Metadata-Version: 2.4
Name: pyudon
Version: 0.0.1
Summary: Unsupervised Discovery of Novel Disease Programs
Author-email: Kairavee Thakkar <kairavee.thakkar@cchmc.org>, Nathan Salomonis <nathan.salomonis@cchmc.org>
License-Expression: MIT
Project-URL: Repository, https://github.com/kairaveet/py-udon
Project-URL: Issues, https://github.com/kairaveet/py-udon/issues
Classifier: Programming Language :: Python :: 3
Classifier: Operating System :: OS Independent
Requires-Python: >=3.10
Description-Content-Type: text/markdown
License-File: LICENSE
Requires-Dist: scanpy==1.9.5
Requires-Dist: numpy==1.24.4
Requires-Dist: scikit-learn==1.3.0
Requires-Dist: pandas==2.1.0
Requires-Dist: nimfa==1.4.0
Requires-Dist: statsmodels==0.14.0
Requires-Dist: tqdm==4.66.1
Requires-Dist: seaborn==0.12.2
Requires-Dist: matplotlib==3.7.2
Dynamic: license-file

# UDON: Unsupervised Discovery of Novel Disease Programs

**UDON** is a Python package for unsupervised discovery of disease subtypes from patient scRNA-seq data.  
It leverages **control-normalized pseudobulk expression** and **sparse NMF** to identify stable cell-state perturbations.  

UDON includes:  
- **SATAY-UDON** for metadata enrichment  
- **SASHIMI-UDON** for cohorts with limited controls *(coming soon!)*  

![Overview of UDON Toolkit](udon_toolkit_overview.png)
---

## 🚀 Installation  

Create a virtual environment and install UDON from PyPI:  

```bash
conda create -n udon_env python=3.10
conda activate udon_env

pip install py-udon
```

## 📂 Input Requirements  

UDON currently supports h5ad format and **human scRNA-seq data**.  
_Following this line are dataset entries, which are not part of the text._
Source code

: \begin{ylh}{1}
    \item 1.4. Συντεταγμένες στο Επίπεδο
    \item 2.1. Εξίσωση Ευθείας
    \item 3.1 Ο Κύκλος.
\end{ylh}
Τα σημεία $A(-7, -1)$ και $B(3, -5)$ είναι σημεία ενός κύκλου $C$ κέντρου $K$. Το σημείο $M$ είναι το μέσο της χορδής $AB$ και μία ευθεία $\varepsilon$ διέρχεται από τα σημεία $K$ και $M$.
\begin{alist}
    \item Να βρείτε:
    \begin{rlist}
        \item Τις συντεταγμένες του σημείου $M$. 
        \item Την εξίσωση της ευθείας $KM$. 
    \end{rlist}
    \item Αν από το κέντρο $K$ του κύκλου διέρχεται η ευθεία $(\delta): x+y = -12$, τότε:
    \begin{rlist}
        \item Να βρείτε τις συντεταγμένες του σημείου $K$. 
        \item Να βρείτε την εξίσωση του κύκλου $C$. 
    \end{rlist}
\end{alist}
- If your data is in **Seurat**, convert it to `.h5ad` (AnnData) format using one of:  
  - [`SeuratDisk`](https://mojaveazure.github.io/seurat-disk/articles/convert-anndata.html)  
  - [`sceasy`](https://github.com/cellgeni/sceasy)  

- Alternatively, generate an AnnData object directly using **Scanpy**.  

- For **non-human datasets**, please reach out by opening a [GitHub issue](https://github.com/kairaveet/py-udon/issues). I’ll help set up the appropriate database for your species.  

---

## 🛠 Usage and Documentation  

1. **Download the database files**  
   - Download the database files attached as zip file [here](https://github.com/kairaveet/py-udon/blob/main/udon-python.zip). 
   - Please unzip the database folder and note the path to the folder and its contents. UDON requires access to this folder when running.  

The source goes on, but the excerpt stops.